Instructions to follow: The task calls for every line of the data to be retyped exactly.

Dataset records
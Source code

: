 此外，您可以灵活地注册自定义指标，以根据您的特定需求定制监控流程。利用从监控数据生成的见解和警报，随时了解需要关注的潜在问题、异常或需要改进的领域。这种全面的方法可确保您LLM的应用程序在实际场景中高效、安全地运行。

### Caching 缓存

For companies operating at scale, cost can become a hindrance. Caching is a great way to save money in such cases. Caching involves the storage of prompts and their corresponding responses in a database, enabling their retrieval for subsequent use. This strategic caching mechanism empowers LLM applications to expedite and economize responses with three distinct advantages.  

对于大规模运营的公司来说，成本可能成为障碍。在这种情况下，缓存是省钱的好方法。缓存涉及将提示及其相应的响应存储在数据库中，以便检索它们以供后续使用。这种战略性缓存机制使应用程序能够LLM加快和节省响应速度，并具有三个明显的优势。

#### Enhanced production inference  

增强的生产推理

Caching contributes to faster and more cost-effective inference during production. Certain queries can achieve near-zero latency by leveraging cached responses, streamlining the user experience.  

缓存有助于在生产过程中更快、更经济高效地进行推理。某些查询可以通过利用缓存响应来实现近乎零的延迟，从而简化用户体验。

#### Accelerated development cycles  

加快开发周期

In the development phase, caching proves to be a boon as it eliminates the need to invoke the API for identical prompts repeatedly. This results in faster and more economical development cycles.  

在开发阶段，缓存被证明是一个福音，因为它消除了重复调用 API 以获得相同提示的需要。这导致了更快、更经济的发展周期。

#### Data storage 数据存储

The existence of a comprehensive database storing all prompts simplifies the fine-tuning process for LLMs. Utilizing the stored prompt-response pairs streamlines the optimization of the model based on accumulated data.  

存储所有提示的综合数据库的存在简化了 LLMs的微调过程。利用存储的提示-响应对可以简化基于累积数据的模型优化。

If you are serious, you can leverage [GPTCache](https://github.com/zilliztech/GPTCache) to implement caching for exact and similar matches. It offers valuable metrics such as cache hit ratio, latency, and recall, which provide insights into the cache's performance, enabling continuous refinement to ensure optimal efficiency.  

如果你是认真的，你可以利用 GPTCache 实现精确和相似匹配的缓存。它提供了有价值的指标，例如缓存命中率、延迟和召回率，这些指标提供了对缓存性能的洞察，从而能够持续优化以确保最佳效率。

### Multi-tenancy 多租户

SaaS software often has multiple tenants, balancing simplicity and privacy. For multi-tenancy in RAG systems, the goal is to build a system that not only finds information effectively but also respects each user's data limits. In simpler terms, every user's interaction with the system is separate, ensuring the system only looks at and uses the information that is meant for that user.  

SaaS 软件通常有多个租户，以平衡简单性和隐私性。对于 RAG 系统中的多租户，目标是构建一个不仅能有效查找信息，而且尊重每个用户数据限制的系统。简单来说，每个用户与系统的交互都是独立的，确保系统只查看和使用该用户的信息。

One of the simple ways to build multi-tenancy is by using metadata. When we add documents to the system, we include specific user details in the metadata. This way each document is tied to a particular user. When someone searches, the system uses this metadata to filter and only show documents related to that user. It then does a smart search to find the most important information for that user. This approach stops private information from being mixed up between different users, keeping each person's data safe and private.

Solution for this problem:
Source code

: 此外，您可以灵活地注册自定义指标，以根据您的特定需求定制监控流程。利用从监控数据生成的见解和警报，随时了解需要关注的潜在问题、异常或需要改进的领域。这种全面的方法可确保您LLM的应用程序在实际场景中高效、安全地运行。

### Caching 缓存

For companies operating at scale, cost can become a hindrance. Caching is a great way to save money in such cases. Caching involves the storage of prompts and their corresponding responses in a database, enabling their retrieval for subsequent use. This strategic caching mechanism empowers LLM applications to expedite and economize responses with three distinct advantages.  

对于大规模运营的公司来说，成本可能成为障碍。在这种情况下，缓存是省钱的好方法。缓存涉及将提示及其相应的响应存储在数据库中，以便检索它们以供后续使用。这种战略性缓存机制使应用程序能够LLM加快和节省响应速度，并具有三个明显的优势。

#### Enhanced production inference  

增强的生产推理

Caching contributes to faster and more cost-effective inference during production. Certain queries can achieve near-zero latency by leveraging cached responses, streamlining the user experience.  

缓存有助于在生产过程中更快、更经济高效地进行推理。某些查询可以通过利用缓存响应来实现近乎零的延迟，从而简化用户体验。

#### Accelerated development cycles  

加快开发周期

In the development phase, caching proves to be a boon as it eliminates the need to invoke the API for identical prompts repeatedly. This results in faster and more economical development cycles.  

在开发阶段，缓存被证明是一个福音，因为它消除了重复调用 API 以获得相同提示的需要。这导致了更快、更经济的发展周期。

#### Data storage 数据存储

The existence of a comprehensive database storing all prompts simplifies the fine-tuning process for LLMs. Utilizing the stored prompt-response pairs streamlines the optimization of the model based on accumulated data.  

存储所有提示的综合数据库的存在简化了 LLMs的微调过程。利用存储的提示-响应对可以简化基于累积数据的模型优化。

If you are serious, you can leverage [GPTCache](https://github.com/zilliztech/GPTCache) to implement caching for exact and similar matches. It offers valuable metrics such as cache hit ratio, latency, and recall, which provide insights into the cache's performance, enabling continuous refinement to ensure optimal efficiency.  

如果你是认真的，你可以利用 GPTCache 实现精确和相似匹配的缓存。它提供了有价值的指标，例如缓存命中率、延迟和召回率，这些指标提供了对缓存性能的洞察，从而能够持续优化以确保最佳效率。

### Multi-tenancy 多租户

SaaS software often has multiple tenants, balancing simplicity and privacy. For multi-tenancy in RAG systems, the goal is to build a system that not only finds information effectively but also respects each user's data limits. In simpler terms, every user's interaction with the system is separate, ensuring the system only looks at and uses the information that is meant for that user.  

SaaS 软件通常有多个租户，以平衡简单性和隐私性。对于 RAG 系统中的多租户，目标是构建一个不仅能有效查找信息，而且尊重每个用户数据限制的系统。简单来说，每个用户与系统的交互都是独立的，确保系统只查看和使用该用户的信息。

One of the simple ways to build multi-tenancy is by using metadata. When we add documents to the system, we include specific user details in the metadata. This way each document is tied to a particular user. When someone searches, the system uses this metadata to filter and only show documents related to that user. It then does a smart search to find the most important information for that user. This approach stops private information from being mixed up between different users, keeping each person's data safe and private.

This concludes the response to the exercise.